Rae, Caroline ORCID: https://orcid.org/0000-0002-6941-7264 2025. Boulez and his “useless” contemporaries: From polemics to reconciliations. Campbell, Edward, ed. Pierre Boulez in Context, Cambridge: Cambridge University Press, |
Abstract
In 1952, Boulez penned one of his most notorious diatribes against his supposedly traditionalist contemporaries, asserting that ‘any musician who has not experienced – I do not say understood, but truly experienced – the necessity for dodecaphonic language is USELESS’. Establishing a reputation as enfant terrible of the French avant-garde, Boulez became known for his controversial and outspoken statements. This particularly uncompromising snipe opened a rift among French composers who had otherwise been enjoying the pluralist boom of the post-Liberation years, dividing them into competing factions; those who adhered to the ‘new’ serialism and those who sought more independently progressive paths. For decades, the name of a composer from one group could not comfortably be mentioned in the company of the other.
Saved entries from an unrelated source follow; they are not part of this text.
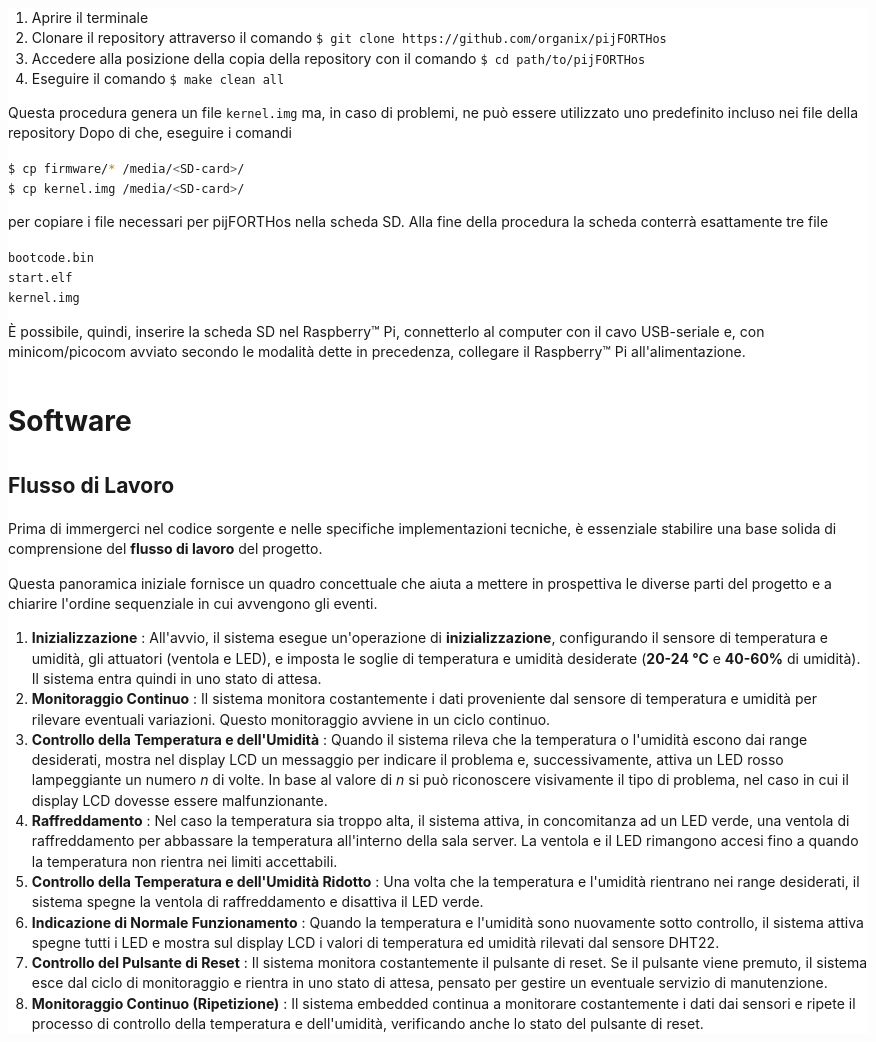 1. Aprire il terminale
2. Clonare il repository attraverso il comando `$ git clone https://github.com/organix/pijFORTHos`
3. Accedere alla posizione della copia della repository con il comando `$ cd path/to/pijFORTHos`
4. Eseguire il comando `$ make clean all`

Questa procedura genera un file `kernel.img` ma, in caso di problemi, ne può essere utilizzato uno predefinito incluso nei file della repository
Dopo di che, eseguire i comandi

```bash
$ cp firmware/* /media/<SD-card>/
$ cp kernel.img /media/<SD-card>/
```

per copiare i file necessari per pijFORTHos nella scheda SD. Alla fine della procedura la scheda conterrà esattamente tre file

```
bootcode.bin
start.elf
kernel.img
```

È possibile, quindi, inserire la scheda SD nel Raspberry&trade; Pi, connetterlo al computer con il cavo USB-seriale e, con minicom/picocom avviato secondo le modalità dette in precedenza, collegare il Raspberry&trade; Pi all'alimentazione.

# Software

## Flusso di Lavoro

Prima di immergerci nel codice sorgente e nelle specifiche implementazioni tecniche, è essenziale stabilire una base solida di comprensione del **flusso di lavoro** del progetto.

Questa panoramica iniziale fornisce un quadro concettuale che aiuta a mettere in prospettiva le diverse parti del progetto e a chiarire l'ordine sequenziale in cui avvengono gli eventi.

1. **Inizializzazione** : All'avvio, il sistema esegue un'operazione di **inizializzazione**, configurando il sensore di temperatura e umidità, gli attuatori (ventola e LED), e imposta le soglie di temperatura e umidità desiderate (**20-24 °C** e **40-60%** di umidità). Il sistema entra quindi in uno stato di attesa.
2. **Monitoraggio Continuo** : Il sistema monitora costantemente i dati proveniente dal sensore di temperatura e umidità per rilevare eventuali variazioni. Questo monitoraggio avviene in un ciclo continuo.
3. **Controllo della Temperatura e dell'Umidità** : Quando il sistema rileva che la temperatura o l'umidità escono dai range desiderati, mostra nel display LCD un messaggio per indicare il problema e, successivamente, attiva un LED rosso lampeggiante un numero $n$ di volte. In base al valore di $n$ si può riconoscere visivamente il tipo di problema, nel caso in cui il display LCD dovesse essere malfunzionante.
4. **Raffreddamento** : Nel caso la temperatura sia troppo alta, il sistema attiva, in concomitanza ad un LED verde, una ventola di raffreddamento per abbassare la temperatura all'interno della sala server. La ventola e il LED rimangono accesi fino a quando la temperatura non rientra nei limiti accettabili.
5. **Controllo della Temperatura e dell'Umidità Ridotto** : Una volta che la temperatura e l'umidità rientrano nei range desiderati, il sistema spegne la ventola di raffreddamento e disattiva il LED verde.
6. **Indicazione di Normale Funzionamento** : Quando la temperatura e l'umidità sono nuovamente sotto controllo, il sistema attiva spegne tutti i LED e mostra sul display LCD i valori di temperatura ed umidità rilevati dal sensore DHT22.
7. **Controllo del Pulsante di Reset** : Il sistema monitora costantemente il pulsante di reset. Se il pulsante viene premuto, il sistema esce dal ciclo di monitoraggio e rientra in uno stato di attesa, pensato per gestire un eventuale servizio di manutenzione.
8. **Monitoraggio Continuo (Ripetizione)** : Il sistema embedded continua a monitorare costantemente i dati dai sensori e ripete il processo di controllo della temperatura e dell'umidità, verificando anche lo stato del pulsante di reset.
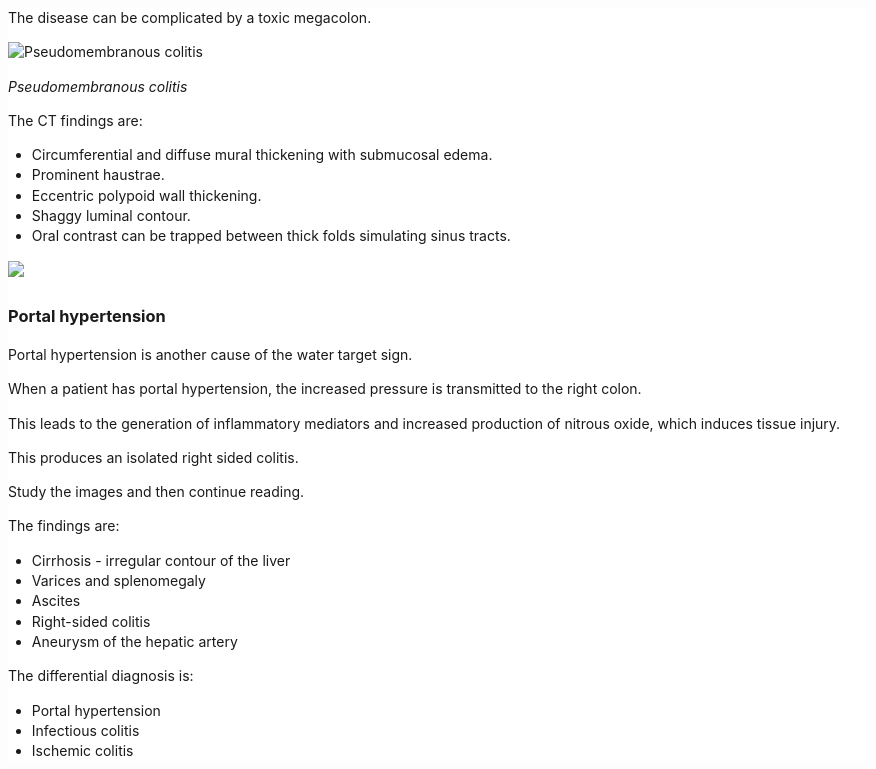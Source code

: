 The disease can be complicated by a toxic megacolon.








![Pseudomembranous colitis](/img/containers/main/bowel-wall-thickening-ct-pattern/a53455e4c779e2_17b-PMC.jpg/45a5f6eb6bc136a35dc0bf9873d526c4.jpg)

*Pseudomembranous colitis*



The CT findings are:

* Circumferential and diffuse mural thickening with submucosal edema.
* Prominent haustrae.
* Eccentric polypoid wall thickening.
* Shaggy luminal contour.
* Oral contrast can be trapped between thick folds simulating sinus tracts.








![](/img/containers/main/bowel-wall-thickening-ct-pattern/a53455a42d0162_18-portal-hypertension.jpg/887d03c69ffe606c176ff004b21d07ce.jpg)




### Portal hypertension


Portal hypertension is another cause of the water target sign.  

When a patient has portal hypertension, the increased pressure is transmitted to the right colon.  

This leads to the generation of inflammatory mediators and increased production of nitrous oxide, which induces tissue injury.  

This produces an isolated right sided colitis.

Study the images and then continue reading.

The findings are:

* Cirrhosis - irregular contour of the liver
* Varices and splenomegaly
* Ascites
* Right-sided colitis
* Aneurysm of the hepatic artery

The differential diagnosis is:

* Portal hypertension
* Infectious colitis
* Ischemic colitis




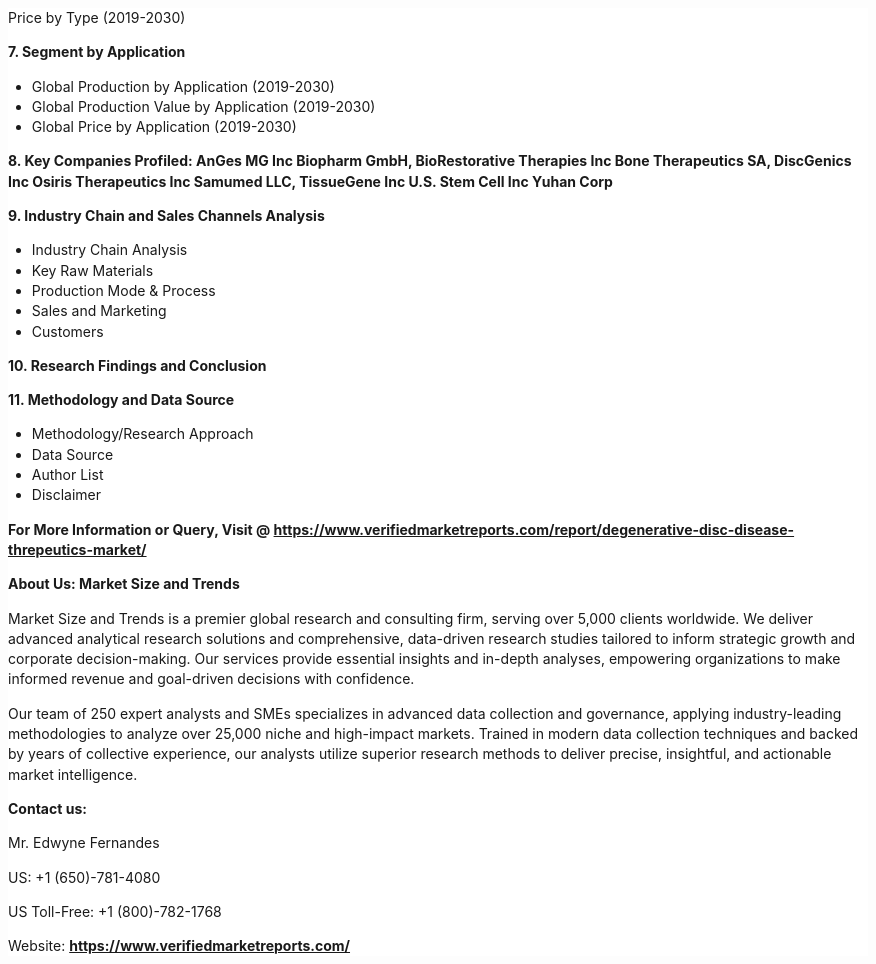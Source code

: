 Price by Type (2019-2030)</li></ul><p><strong>7. Segment by Application</strong></p><ul><li>Global Production by Application (2019-2030)</li><li>Global Production Value by Application (2019-2030)</li><li>Global Price by Application (2019-2030)</li></ul><p><strong>8. Key Companies Profiled: AnGes MG Inc Biopharm GmbH, BioRestorative Therapies Inc Bone Therapeutics SA, DiscGenics Inc Osiris Therapeutics Inc Samumed LLC, TissueGene Inc U.S. Stem Cell Inc Yuhan Corp</strong></p><p><strong>9. Industry Chain and Sales Channels Analysis</strong></p><ul><li>Industry Chain Analysis</li><li>Key Raw Materials</li><li>Production Mode &amp; Process</li><li>Sales and Marketing</li><li>Customers</li></ul><p><strong>10. Research Findings and Conclusion</strong></p><p><strong>11. Methodology and Data Source</strong></p><ul><li>Methodology/Research Approach</li><li>Data Source</li><li>Author List</li><li>Disclaimer</li></ul></p><p><strong>For More Information or Query, Visit @ <a href="https://www.verifiedmarketreports.com/report/degenerative-disc-disease-threpeutics-market/">https://www.verifiedmarketreports.com/report/degenerative-disc-disease-threpeutics-market/</a></strong></p><p><strong>About Us: Market Size and Trends</strong></p><p>Market Size and Trends is a premier global research and consulting firm, serving over 5,000 clients worldwide. We deliver advanced analytical research solutions and comprehensive, data-driven research studies tailored to inform strategic growth and corporate decision-making. Our services provide essential insights and in-depth analyses, empowering organizations to make informed revenue and goal-driven decisions with confidence.</p><p>Our team of 250 expert analysts and SMEs specializes in advanced data collection and governance, applying industry-leading methodologies to analyze over 25,000 niche and high-impact markets. Trained in modern data collection techniques and backed by years of collective experience, our analysts utilize superior research methods to deliver precise, insightful, and actionable market intelligence.</p><p><strong>Contact us:</strong></p><p>Mr. Edwyne Fernandes</p><p>US: +1 (650)-781-4080</p><p>US Toll-Free: +1 (800)-782-1768</p><p>Website: <strong><a href="https://www.verifiedmarketreports.com/">https://www.verifiedmarketreports.com/</a></strong></p>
The rift began to deepen after 1953 when Boulez founded the Concerts du Domaine musical and non-serialists such as André Jolivet, Henri Dutilleux and Maurice Ohana found themselves subject to what has been called the Boulezian ‘aesthetic of refusal’. This essay considers the influence of Jolivet on the young Boulez in the context of these issues and the reasons for their subsequent rupture following the affaire de scandale of the late 1950s, also investigating compositional connections with Ohana and Dutilleux to reveal closer aesthetic links than any may have wished to admit.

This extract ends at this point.